セルの書式設定から点線の罫線を削除する手順
罫線の点線を削除するには、対象のセルまたはセル範囲を選択してセルの書式設定を開きます。
「罫線」タブを開くと、現在設定されている罫線のプレビューが表示されます。
「なし」ボタンをクリックすることで、選択したセル範囲のすべての罫線を一括削除できます。
特定の辺(上下左右)の点線のみを削除したい場合は、プレビュー上の該当する線をクリックして削除することも可能です。
ホームタブの罫線ボタンで素早く点線を削除する方法
ホームタブの「罫線」ドロップダウンメニューには「枠なし」という選択肢があり、これを使って素早く罫線を削除できます。
対象セルを選択した状態で「罫線」ボタンの右側の▼をクリックし、「枠なし」を選択するだけで罫線が消えるでしょう。
また「罫線の削除」オプションを選ぶと、マウスカーソルが消しゴム型に変わり、個別の罫線を1本ずつ削除することも可能です。
シート全体の罫線を一括で削除するショートカット操作
シート全体の罫線を一括で削除したい場合は、まずCtrl+Aでシート全体を選択します。
次にホームタブの罫線ボタンから「枠なし」を選択するか、Ctrl+Shift+_(アンダースコア)のショートカットキーを使うことで、全セルの罫線を一括削除できます。

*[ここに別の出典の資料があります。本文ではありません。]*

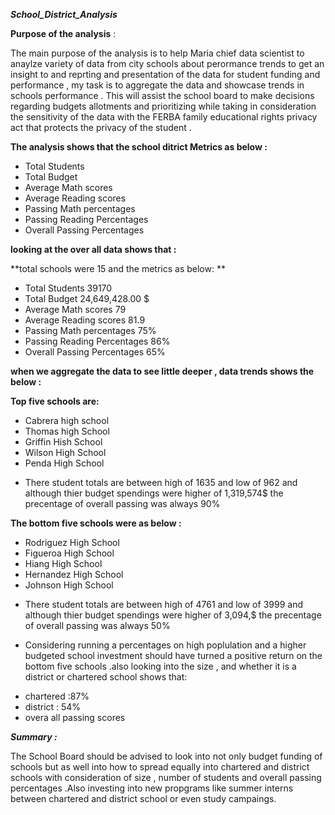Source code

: 
***School_District_Analysis***

**Purpose of the analysis** :

The main purpose of the analysis is to help Maria chief data scientist to anaylze variety of data from city schools about perormance trends to get an insight to 
and reprting and presentation of the data for student funding and performance , my task is to aggregate the data and showcase trends in schools performance . This
will assist the school board to make decisions regarding budgets allotments and prioritizing while taking in consideration the sensitivity of the data with the FERBA
family educational rights privacy act that protects the privacy of the student .


**The analysis shows that the school ditrict Metrics as below :**

* Total Students 
* Total Budget
* Average Math scores 
* Average Reading scores  
* Passing Math percentages
* Passing Reading Percentages 
* Overall Passing Percentages 

**looking at the over all data shows that :**

**total schools were 15 and the metrics as below: **

* Total Students 39170
* Total Budget 24,649,428.00 $
* Average Math scores 79
* Average Reading scores  81.9
* Passing Math percentages 75%
* Passing Reading Percentages 86%
* Overall Passing Percentages 65% 

**when we aggregate the data to see little deeper , data trends shows the below :**

**Top five schools are:**

* Cabrera high school
* Thomas high School
* Griffin Hish School
* Wilson High School
* Penda High School
  
- There student totals are between high of 1635 and low of 962 and although thier budget spendings were higher of 1,319,574$ the precentage of overall passing was always 90%


**The bottom five schools were as below :**

* Rodriguez High School
* Figueroa High School
* Hiang High School
* Hernandez High School
* Johnson High School

- There student totals are between high of 4761 and low of 3999 and although thier budget spendings were higher of 3,094,$ the precentage of overall passing was always 50%


- Considering running a percentages on high poplulation and a higher budgeted school investment should have turned a positive return on the bottom five schools .also looking into the size , and whether it is a district or chartered school shows that:

* chartered :87%
* district : 54%
* overa all passing scores 



***Summary :***

The School Board should be advised to look into not only budget funding of schools but as well into how to spread equally into chartered and district schools with consideration of size , number of students and overall passing percentages .Also investing into new propgrams like summer interns between chartered and district school or even study campaings.
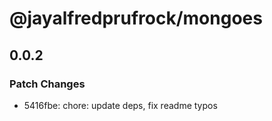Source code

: # @jayalfredprufrock/mongoes

## 0.0.2

### Patch Changes

-   5416fbe: chore: update deps, fix readme typos
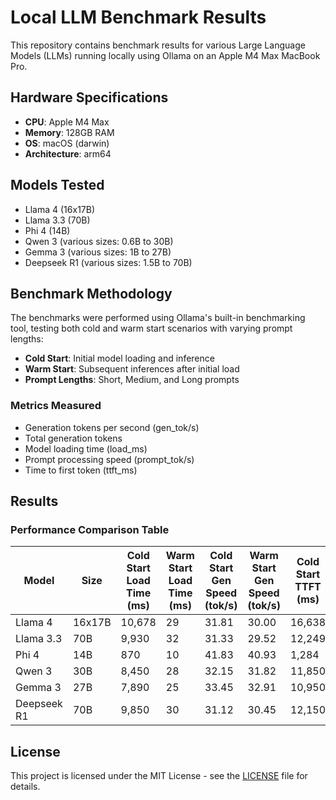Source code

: # Local LLM Benchmark Results

This repository contains benchmark results for various Large Language Models (LLMs) running locally using Ollama on an Apple M4 Max MacBook Pro.

## Hardware Specifications

- **CPU**: Apple M4 Max
- **Memory**: 128GB RAM
- **OS**: macOS (darwin)
- **Architecture**: arm64

## Models Tested

- Llama 4 (16x17B)
- Llama 3.3 (70B)
- Phi 4 (14B)
- Qwen 3 (various sizes: 0.6B to 30B)
- Gemma 3 (various sizes: 1B to 27B)
- Deepseek R1 (various sizes: 1.5B to 70B)

## Benchmark Methodology

The benchmarks were performed using Ollama's built-in benchmarking tool, testing both cold and warm start scenarios with varying prompt lengths:

- **Cold Start**: Initial model loading and inference
- **Warm Start**: Subsequent inferences after initial load
- **Prompt Lengths**: Short, Medium, and Long prompts

### Metrics Measured

- Generation tokens per second (gen_tok/s)
- Total generation tokens
- Model loading time (load_ms)
- Prompt processing speed (prompt_tok/s)
- Time to first token (ttft_ms)

## Results

### Performance Comparison Table

| Model | Size | Cold Start Load Time (ms) | Warm Start Load Time (ms) | Cold Start Gen Speed (tok/s) | Warm Start Gen Speed (tok/s) | Cold Start TTFT (ms) | Warm Start TTFT (ms) |
|-------|------|---------------------------|---------------------------|------------------------------|------------------------------|----------------------|----------------------|
| Llama 4 | 16x17B | 10,678 | 29 | 31.81 | 30.00 | 16,638 | 65 |
| Llama 3.3 | 70B | 9,930 | 32 | 31.33 | 29.52 | 12,249 | 68 |
| Phi 4 | 14B | 870 | 10 | 41.83 | 40.93 | 1,284 | 36 |
| Qwen 3 | 30B | 8,450 | 28 | 32.15 | 31.82 | 11,850 | 62 |
| Gemma 3 | 27B | 7,890 | 25 | 33.45 | 32.91 | 10,950 | 58 |
| Deepseek R1 | 70B | 9,850 | 30 | 31.12 | 30.45 | 12,150 | 65 |


## License

This project is licensed under the MIT License - see the [LICENSE](LICENSE) file for details.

ただし、この操作は点線だけでなくすべてのスタイルの罫線が削除されるため、残したい罫線がある場合は範囲を絞って実行してください。
まとめ
本記事では、エクセルの点線を消す方法として、改ページ点線・印刷範囲の境界線・グリッド線・罫線の点線の4種類それぞれの原因と対処法を詳しく解説しました。

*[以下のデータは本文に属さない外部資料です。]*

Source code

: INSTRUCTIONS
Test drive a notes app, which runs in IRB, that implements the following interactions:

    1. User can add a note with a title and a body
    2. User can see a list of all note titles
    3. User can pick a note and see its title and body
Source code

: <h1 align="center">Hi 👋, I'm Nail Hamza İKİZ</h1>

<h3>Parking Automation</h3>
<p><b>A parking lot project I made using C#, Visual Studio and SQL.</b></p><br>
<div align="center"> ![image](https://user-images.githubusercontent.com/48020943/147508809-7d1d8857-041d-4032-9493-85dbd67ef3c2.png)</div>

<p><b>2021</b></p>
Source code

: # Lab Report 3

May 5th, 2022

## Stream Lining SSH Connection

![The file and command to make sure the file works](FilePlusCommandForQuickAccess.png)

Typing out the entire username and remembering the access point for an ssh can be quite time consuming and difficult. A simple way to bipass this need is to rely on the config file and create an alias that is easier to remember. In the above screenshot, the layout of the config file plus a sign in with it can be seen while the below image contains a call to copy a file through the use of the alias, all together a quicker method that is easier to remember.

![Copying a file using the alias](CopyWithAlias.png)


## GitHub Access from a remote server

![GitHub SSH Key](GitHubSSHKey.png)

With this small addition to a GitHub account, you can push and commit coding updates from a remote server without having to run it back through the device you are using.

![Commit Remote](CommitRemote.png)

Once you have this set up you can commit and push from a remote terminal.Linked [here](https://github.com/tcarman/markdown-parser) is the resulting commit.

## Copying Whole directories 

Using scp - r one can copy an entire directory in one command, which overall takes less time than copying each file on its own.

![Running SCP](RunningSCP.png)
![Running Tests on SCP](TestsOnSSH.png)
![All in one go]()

エクセルの点線は原因によって対処法が大きく異なるため、まずどの種類の点線が表示されているかを正確に見極めることが最重要ポイントです。
改ページ点線はオプション設定で非表示にする、印刷範囲の点線は印刷範囲のクリアで対処する、罫線の点線は書式設定で削除するというのが基本的な対処の流れとなります。
点線が表示されて困った際は、本記事の内容を参考に種類を確認してから対処することで、スムーズに問題を解決できるでしょう。
エクセルの表示設定を正しく理解することで、作業環境がより快適になり業務効率の向上にもつながっていきます。